##### Supplied records
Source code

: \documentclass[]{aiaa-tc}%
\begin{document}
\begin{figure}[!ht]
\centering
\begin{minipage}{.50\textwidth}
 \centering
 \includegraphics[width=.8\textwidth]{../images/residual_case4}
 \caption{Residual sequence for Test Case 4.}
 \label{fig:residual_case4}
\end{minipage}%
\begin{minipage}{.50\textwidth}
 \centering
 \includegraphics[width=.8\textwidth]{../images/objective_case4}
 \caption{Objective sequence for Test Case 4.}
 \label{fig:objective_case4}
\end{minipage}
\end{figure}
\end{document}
##########
Write the data above out again in full, exactly.

Source code

: \documentclass[]{aiaa-tc}%
\begin{document}
\begin{figure}[!ht]
\centering
\begin{minipage}{.50\textwidth}
 \centering
 \includegraphics[width=.8\textwidth]{../images/residual_case4}
 \caption{Residual sequence for Test Case 4.}
 \label{fig:residual_case4}
\end{minipage}%
\begin{minipage}{.50\textwidth}
 \centering
 \includegraphics[width=.8\textwidth]{../images/objective_case4}
 \caption{Objective sequence for Test Case 4.}
 \label{fig:objective_case4}
\end{minipage}
\end{figure}
\end{document}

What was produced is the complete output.